Start up: Roombas v dogs, native v web redux, Intel’s mobile loss, Samsung slims, and more


“Hatin’ on Roomba” by obloquy on Flickr

A selection of 8 links for you. Use them wisely. I’m @charlesarthur on Twitter. Send links, comments, etc there, or drop them at the end of the article.

Intel to combine PC and mobile chip divisions to reflect market shifts >> Computerworld

The Mobile and Communications Group, as it’s known, will be broken up. The teams that develop mobile processors will join the new client group, while the remainder, which builds modems, will be part of a new wireless R&D group.

Herman Eul, who leads the mobile group today, will oversee the move to the new structure until at least the end of the first quarter, with a new role for him to be announced after that, Mulloy said.

The reorganization comes as Intel battles to improve its position in the market for smartphones and tablets, which is dominated by chips based on designs from Arm Holdings, a UK competitor.

The Mobile and Communications Group reported an operating loss of more than US$1bn in the third quarter, in part because it’s been making payments to tablet makers to encourage them to use its chips.
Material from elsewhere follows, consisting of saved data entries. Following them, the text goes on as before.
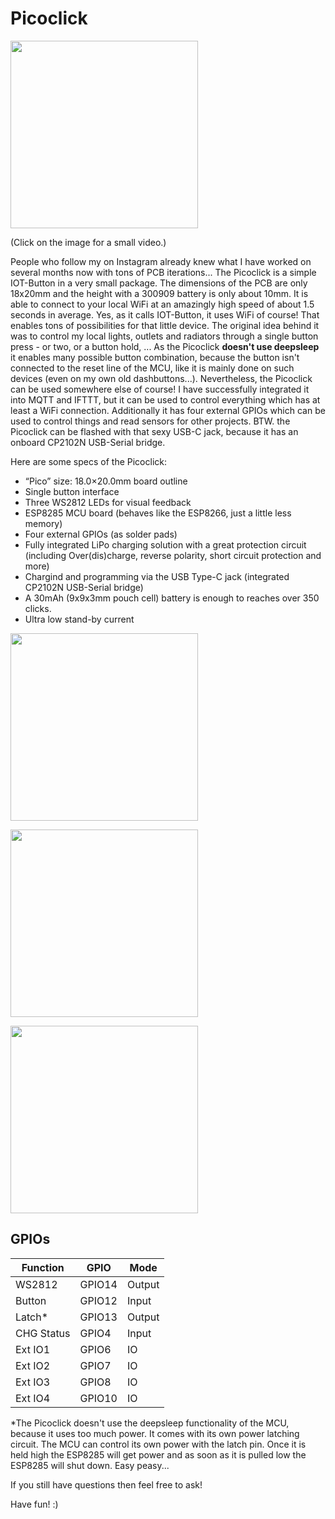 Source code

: # Picoclick

<a href="https://www.instagram.com/p/CIODN2rq7Tt/?utm_source=ig_web_button_share_sheet"><img src="docs/pico_coin.JPG" width="300px"></a>

(Click on the image for a small video.)

People who follow my on Instagram already knew what I have worked on several months now with tons of PCB iterations... The Picoclick is a simple IOT-Button in a very small package. The dimensions of the PCB are only 18x20mm and the height with a 300909 battery is only about 10mm. It is able to connect to your local WiFi at an amazingly high speed of about 1.5 seconds in average. Yes, as it calls IOT-Button, it uses WiFi of course! That enables tons of possibilities for that little device. The original idea behind it was to control my local lights, outlets and radiators through a single button press - or two, or a button hold, ... As the Picoclick **doesn't use deepsleep** it enables many possible button combination, because the button isn't connected to the reset line of the MCU, like it is mainly done on such devices (even on my own old dashbuttons...). Nevertheless, the Picoclick can be used somewhere else of course! I have successfully integrated it into MQTT and IFTTT, but it can be used to control everything which has at least a WiFi connection. Additionally it has four external GPIOs which can be used to control things and read sensors for other projects. BTW. the Picoclick can be flashed with that sexy USB-C jack, because it has an onboard CP2102N USB-Serial bridge.

Here are some specs of the Picoclick:
- “Pico” size: 18.0×20.0mm board outline
- Single button interface
- Three WS2812 LEDs for visual feedback
- ESP8285 MCU board (behaves like the ESP8266, just a little less memory)
- Four external GPIOs (as solder pads)
- Fully integrated LiPo charging solution with a great protection circuit (including Over(dis)charge, reverse polarity, short circuit protection and more)
- Chargind and programming via the USB Type-C jack (integrated CP2102N USB-Serial bridge)
- A 30mAh (9x9x3mm pouch cell) battery is enough to reaches over 350 clicks.
- Ultra low stand-by current

<img src="docs/pico_back.png" width="300px"></a>

<img src="docs/pico_front.png" width="300px"></a>

<img src="docs/pico_usbc.png" width="300px"></a>


## GPIOs

Function | GPIO | Mode
-------- | -------- | --------
WS2812   | GPIO14   | Output
Button   | GPIO12   | Input
Latch*   | GPIO13   | Output
CHG Status | GPIO4  | Input
Ext IO1  |  GPIO6   | IO
Ext IO2  |  GPIO7   | IO
Ext IO3  |  GPIO8   | IO
Ext IO4  |  GPIO10  | IO

*The Picoclick doesn't use the deepsleep functionality of the MCU, because it uses too much power. It comes with its own power latching circuit. The MCU can control its own power with the latch pin. Once it is held high the ESP8285 will get power and as soon as it is pulled low the ESP8285 will shut down. Easy peasy...


If you still have questions then feel free to ask!

Have fun! :)
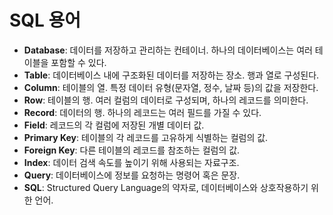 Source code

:# SQL 용어

- **Database**: 데이터를 저장하고 관리하는 컨테이너. 하나의 데이터베이스는 여러 테이블을 포함할 수 있다.
- **Table**: 데이터베이스 내에 구조화된 데이터를 저장하는 장소. 행과 열로 구성된다.
- **Column**: 테이블의 열. 특정 데이터 유형(문자열, 정수, 날짜 등)의 값을 저장한다.
- **Row**: 테이블의 행. 여러 컬럼의 데이터로 구성되며, 하나의 레코드를 의미한다.
- **Record**: 데이터의 행. 하나의 레코드는 여러 필드를 가질 수 있다.
- **Field**: 레코드의 각 컬럼에 저장된 개별 데이터 값.
- **Primary Key**: 테이블의 각 레코드를 고유하게 식별하는 컬럼의 값.
- **Foreign Key**: 다른 테이블의 레코드를 참조하는 컬럼의 값.
- **Index**: 데이터 검색 속도를 높이기 위해 사용되는 자료구조.
- **Query**: 데이터베이스에 정보를 요청하는 명령어 혹은 문장.
- **SQL**: Structured Query Language의 약자로, 데이터베이스와 상호작용하기 위한 언어.

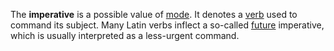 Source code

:The **imperative** is a possible value of [mode](modus.md). It denotes a [verb](actus.md) used to command its subject. Many Latin verbs inflect a so-called [future](futurum.md) imperative, which is usually interpreted as a less-urgent command.
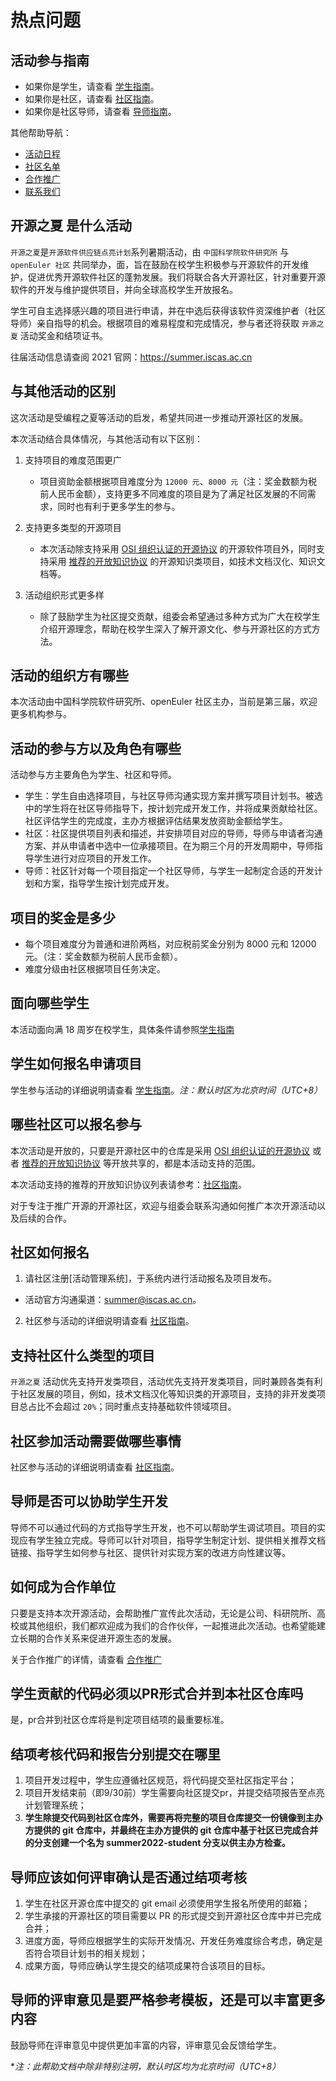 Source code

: # 热点问题

## 活动参与指南

- 如果你是学生，请查看 [学生指南](student.md)。
- 如果你是社区，请查看 [社区指南](community.md)。
- 如果你是社区导师，请查看 [导师指南](mentor.md)。

其他帮助导航：

- [活动日程](timeline.md)
- [社区名单](communities-list.md)
- [合作推广](cooperation.md)
- [联系我们](contactus.md)

## 开源之夏 是什么活动

`开源之夏`是`开源软件供应链点亮计划`系列暑期活动，由 `中国科学院软件研究所` 与 `openEuler 社区` 共同举办，面，旨在鼓励在校学生积极参与开源软件的开发维护，促进优秀开源软件社区的蓬勃发展。我们将联合各大开源社区，针对重要开源软件的开发与维护提供项目，并向全球高校学生开放报名。

学生可自主选择感兴趣的项目进行申请，并在中选后获得该软件资深维护者（社区导师）亲自指导的机会。根据项目的难易程度和完成情况，参与者还将获取 `开源之夏` 活动奖金和结项证书。

往届活动信息请查阅 2021 官网：https://summer.iscas.ac.cn

## 与其他活动的区别

这次活动是受编程之夏等活动的启发，希望共同进一步推动开源社区的发展。

本次活动结合具体情况，与其他活动有以下区别：

1. 支持项目的难度范围更广

   - 项目资助金额根据项目难度分为 `12000 元`、`8000 元`（注：奖金数额为税前人民币金额），支持更多不同难度的项目是为了满足社区发展的不同需求，同时也有利于更多学生的参与。

2. 支持更多类型的开源项目

   - 本次活动除支持采用  [OSI 组织认证的开源协议](https://opensource.org/licenses) 的开源软件项目外，同时支持采用 [推荐的开放知识协议](community.md#推荐的开放知识协议) 的开源知识类项目，如技术文档汉化、知识文档等。

3. 活动组织形式更多样

   - 除了鼓励学生为社区提交贡献，组委会希望通过多种方式为广大在校学生介绍开源理念，帮助在校学生深入了解开源文化、参与开源社区的方式方法。

## 活动的组织方有哪些

本次活动由中国科学院软件研究所、openEuler 社区主办，当前是第三届，欢迎更多机构参与。

## 活动的参与方以及角色有哪些

活动参与方主要角色为学生、社区和导师。

- 学生：学生自由选择项目，与社区导师沟通实现方案并撰写项目计划书。被选中的学生将在社区导师指导下，按计划完成开发工作，并将成果贡献给社区。社区评估学生的完成度，主办方根据评估结果发放资助金额给学生。
- 社区：社区提供项目列表和描述，并安排项目对应的导师，导师与申请者沟通方案、并从申请者中选中一位承接项目。在为期三个月的开发周期中，导师指导学生进行对应项目的开发工作。
- 导师：社区针对每一个项目指定一个社区导师，与学生一起制定合适的开发计划和方案，指导学生按计划完成开发。

## 项目的奖金是多少

- 每个项目难度分为普通和进阶两档，对应税前奖金分别为 8000 元和 12000 元。（注：奖金数额为税前人民币金额）。
- 难度分级由社区根据项目任务决定。

## 面向哪些学生

本活动面向满 18 周岁在校学生，具体条件请参照[学生指南](student.md#面向哪些学生)

## 学生如何报名申请项目

学生参与活动的详细说明请查看 [学生指南](student.md)。*注：默认时区为北京时间（UTC+8）*

## 哪些社区可以报名参与 

本次活动是开放的，只要是开源社区中的仓库是采用 [OSI 组织认证的开源协议](https://opensource.org/licenses) 或者 [推荐的开放知识协议](community.md#推荐的开放知识协议) 等开放共享的，都是本活动支持的范围。

本次活动支持的推荐的开放知识协议列表请参考：[社区指南](community.md#推荐的开放知识协议)。

对于专注于推广开源的开源社区，欢迎与组委会联系沟通如何推广本次开源活动以及后续的合作。

## 社区如何报名

1. 请社区注册[活动管理系统]，于系统内进行活动报名及项目发布。

  - 活动官方沟通渠道：summer@iscas.ac.cn。

2. 社区参与活动的详细说明请查看 [社区指南](community.md)。

## 支持社区什么类型的项目 

`开源之夏` 活动优先支持开发类项目，活动优先支持开发类项目，同时兼顾各类有利于社区发展的项目，例如，技术文档汉化等知识类的开源项目，支持的非开发类项目总占比不会超过 `20%`；同时重点支持基础软件领域项目。

## 社区参加活动需要做哪些事情

社区参与活动的详细说明请查看 [社区指南](community.md)。

## 导师是否可以协助学生开发

导师不可以通过代码的方式指导学生开发，也不可以帮助学生调试项目。项目的实现应有学生独立完成。导师可以针对项目，指导学生制定计划、提供相关推荐文档链接、指导学生如何参与社区、提供针对实现方案的改进方向性建议等。

## 如何成为合作单位

只要是支持本次开源活动，会帮助推广宣传此次活动，无论是公司、科研院所、高校或其他组织，我们都欢迎成为我们的合作伙伴，一起推进此次活动。也希望能建立长期的合作关系来促进开源生态的发展。

关于合作推广的详情，请查看 [合作推广](cooperation.md)

## 学生贡献的代码必须以PR形式合并到本社区仓库吗

是，pr合并到社区仓库将是判定项目结项的最重要标准。

## 结项考核代码和报告分别提交在哪里 

1. 项目开发过程中，学生应遵循社区规范，将代码提交至社区指定平台；
2. 项目开发结束前（即9/30前）学生需要向社区提交pr，并提交结项报告至点亮计划管理系统；
3. **学生除提交代码到社区仓库外，需要再将完整的项目仓库提交一份镜像到主办方提供的 git 仓库中，并最终在主办方提供的 git 仓库中基于社区已完成合并的分支创建一个名为 summer2022-student 分支以供主办方检查。**

## 导师应该如何评审确认是否通过结项考核 

1. 学生在社区开源仓库中提交的 git email 必须使用学生报名所使用的邮箱；
1. 学生承接的开源社区的项目需要以 PR 的形式提交到开源社区仓库中并已完成合并；
1. 进度方面，导师应根据学生的实际开发情况、开发任务难度综合考虑，确定是否符合项目计划书的相关规划；
2. 成果方面，导师应确认学生提交的结项成果符合该项目的目标。

## 导师的评审意见是要严格参考模板，还是可以丰富更多内容

鼓励导师在评审意见中提供更加丰富的内容，评审意见会反馈给学生。

**注：此帮助文档中除非特别注明，默认时区均为北京时间（UTC+8）*
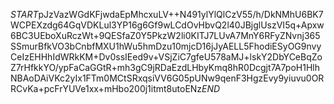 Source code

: $START$pJzVazWGdKFjwdaEpMhcxuLV++N491ylYlQlCzV55/h/DkNMhU6BK7WCPEXzdg64GqVDKLul3YP16g6Gf9wLCdOvHbvQ2l40JBjglUszVI5q+Apxw6BC3UEboXuRczWt+9QESfaZ0Y5PkzW2li0KITJ7LUvA7MnY6RFyZNvnj365SSmurBfkVO3bCnbfMXU1hWu5hmDzu10mjcD16jJyAELL5FhodiESyOG9nvyCeIzEHHhIdWRkKM+Dv0ssIEed9v+VSjZiC7gfeU578aMJ+lskY2DbYCeBqZoZ7rHfkkYO/ypFaCaGGtR+mh3gC9jRDaEzdLHbyKmq8hR0Dcgjt7A7poH1HlhNBAoDAiVKc2yIx1FTm0MCtSRxqsiVV6G05pUNw9qenF3HgzEvy9yiuvu0ORRCvKa+pcFrYUVe1xx+mHbo200j1itmt8utoENz$END$ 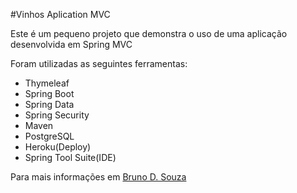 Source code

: #Vinhos Aplication MVC

Este é um pequeno projeto que demonstra o uso de uma aplicação desenvolvida
em Spring MVC

Foram utilizadas as seguintes ferramentas:

- Thymeleaf
- Spring Boot
- Spring Data
- Spring Security
- Maven
- PostgreSQL
- Heroku(Deploy)
- Spring Tool Suite(IDE)

Para mais informações em [Bruno D. Souza](www.facebook.com/zieg07)
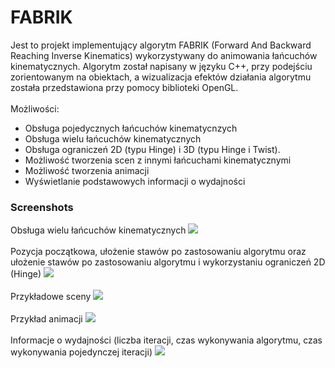 # FABRIK

Jest to projekt implementujący algorytm FABRIK (Forward And Backward Reaching Inverse Kinematics) wykorzystywany do animowania łańcuchów kinematycznych. Algorytm został napisany w języku C++, 
przy podejściu zorientowanym na obiektach, a wizualizacja efektów działania algorytmu została przedstawiona przy pomocy biblioteki OpenGL.
</br>
</br>
Możliwości:
* Obsługa pojedycznych łańcuchów kinematycnzych
* Obsługa wielu łańcuchów kinematycznych
* Obsługa ograniczeń 2D (typu Hinge) i 3D (typu Hinge i Twist).
* Możliwość tworzenia scen z innymi łańcuchami kinematycznymi
* Możliwość tworzenia animacji
* Wyświetlanie podstawowych informacji o wydajności

### Screenshots
Obsługa wielu łańcuchów kinematycznych
![](/../master/Media/1.png)
</br>
</br>
Pozycja początkowa, ułożenie stawów po zastosowaniu algorytmu oraz ułożenie stawów po zastosowaniu algorytmu i wykorzystaniu ograniczeń 2D (Hinge)
![](/../master/Media/2.png)
</br>
</br>
Przykładowe sceny
![](/../master/Media/3.png)
</br>
</br>
Przykład animacji
![](/../master/Media/4.png)
</br>
</br>
Informacje o wydajności (liczba iteracji, czas wykonywania algorytmu, czas wykonywania pojedynczej iteracji)
![](/../master/Media/5.png)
As a result of those and other efforts, Intel has said it aims to get its processors into 40m new tablets this year.

Ah. A good way to bury bad losses.


Samsung plans to cut smartphone models by up to 30% in 2015 >> WSJ

Here we are in November 2014:

Samsung Electronics said it would reduce the number of smartphone models it offers next year, part of a move to cut costs to combat declining profit.

The South Korean technology major said it would cut the number of models by about 25% to 30%, Robert Yi, head of investor relations, said during a presentation in New York. His remarks were confirmed by a company spokesman Tuesday.

Samsung didn’t disclose the exact number of models that would be affected by the reduction.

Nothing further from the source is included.